/cusignal

cuSignal - RAPIDS Signal Processing Library

Primary LanguagePythonApache License 2.0Apache-2.0

 cuSignal

Build Status

The RAPIDS cuSignal project leverages CuPy, Numba, and the RAPIDS ecosystem for GPU accelerated signal processing. In some cases, cuSignal is a direct port of Scipy Signal to leverage GPU compute resources via CuPy but also contains Numba CUDA and Raw CuPy CUDA kernels for additional speedups for selected functions. cuSignal achieves its best gains on large signals and compute intensive functions but stresses online processing with zero-copy memory (pinned, mapped) between CPU and GPU.

NOTE: For the latest stable README.md ensure you are on the latest branch.

Table of Contents

Quick Start

cuSignal has an API that mimics SciPy Signal. In depth functionality is displayed in the notebooks section of the repo, but let's examine the workflow for Polyphase Resampling under multiple scenarios:

Scipy Signal (CPU)

import numpy as np
from scipy import signal

start = 0
stop = 10
num_samps = int(1e8)
resample_up = 2
resample_down = 3

cx = np.linspace(start, stop, num_samps, endpoint=False) 
cy = np.cos(-cx**2/6.0)

%%timeit
cf = signal.resample_poly(cy, resample_up, resample_down, window=('kaiser', 0.5))

This code executes on 2x Xeon E5-2600 in 2.36 sec.

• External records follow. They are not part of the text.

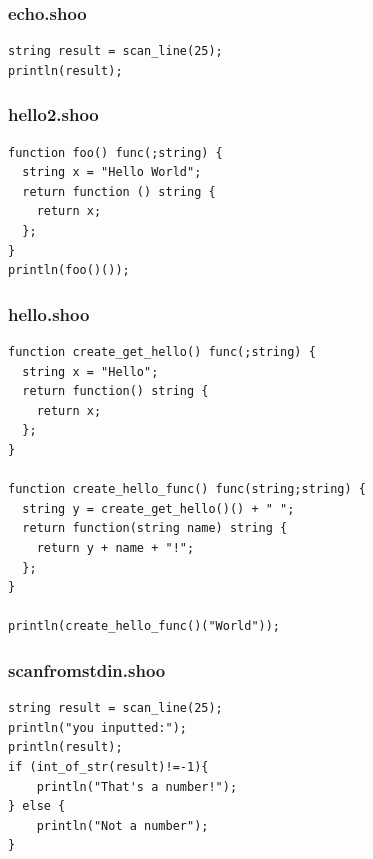 \documentclass[12pt]{article}
\begin{document}
\subsubsection{echo.shoo}
\begin{mdframed}[hidealllines=true,backgroundcolor=blue!20]
\begin{lstlisting}
string result = scan_line(25);
println(result);\end{lstlisting}
\end{mdframed}
\subsubsection{hello2.shoo}
\begin{mdframed}[hidealllines=true,backgroundcolor=blue!20]
\begin{lstlisting}
function foo() func(;string) {
  string x = "Hello World";
  return function () string {
    return x;
  };
}
println(foo()());\end{lstlisting}
\end{mdframed}
\subsubsection{hello.shoo}
\begin{mdframed}[hidealllines=true,backgroundcolor=blue!20]
\begin{lstlisting}
function create_get_hello() func(;string) {
  string x = "Hello";
  return function() string {
    return x;
  };
}

function create_hello_func() func(string;string) {
  string y = create_get_hello()() + " ";
  return function(string name) string {
    return y + name + "!";
  };
}

println(create_hello_func()("World"));\end{lstlisting}
\end{mdframed}
\subsubsection{scan\textunderscore from\textunderscore stdin.shoo}
\begin{mdframed}[hidealllines=true,backgroundcolor=blue!20]
\begin{lstlisting}
string result = scan_line(25);
println("you inputted:");
println(result);
if (int_of_str(result)!=-1){
	println("That's a number!");
} else {
	println("Not a number");
}\end{lstlisting}
\end{mdframed}
\end{document}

cuSignal with Data Generated on the GPU with CuPy

import cupy as cp
import cusignal

start = 0
stop = 10
num_samps = int(1e8)
resample_up = 2
resample_down = 3

gx = cp.linspace(start, stop, num_samps, endpoint=False) 
gy = cp.cos(-gx**2/6.0)

%%timeit
gf = cusignal.resample_poly(gy, resample_up, resample_down, window=('kaiser', 0.5))

This code executes on an NVIDIA V100 in 13.8 ms, a 170x increase over SciPy Signal

cuSignal with Data Generated on the CPU with Mapped, Pinned (zero-copy) Memory

import cupy as cp
import numpy as np
import cusignal

start = 0
stop = 10
num_samps = int(1e8)
resample_up = 2
resample_down = 3

# Generate Data on CPU
cx = np.linspace(start, stop, num_samps, endpoint=False) 
cy = np.cos(-cx**2/6.0)

# Create shared memory between CPU and GPU and load with CPU signal (cy)
gpu_signal = cusignal.get_shared_mem(num_samps, dtype=np.float64)

%%time
# Move data to GPU/CPU shared buffer and run polyphase resampler
gpu_signal[:] = cy
gf = cusignal.resample_poly(gpu_signal, resample_up, resample_down, window=('kaiser', 0.5))

This code executes on an NVIDIA V100 in 174 ms.

cuSignal with Data Generated on the CPU and Copied to GPU [AVOID THIS FOR ONLINE SIGNAL PROCESSING]

import cupy as cp
import numpy as np
import cusignal

start = 0
stop = 10
num_samps = int(1e8)
resample_up = 2
resample_down = 3

# Generate Data on CPU
cx = np.linspace(start, stop, num_samps, endpoint=False) 
cy = np.cos(-cx**2/6.0)

%%time
gf = cusignal.resample_poly(cp.asarray(cy), resample_up, resample_down, window=('kaiser', 0.5))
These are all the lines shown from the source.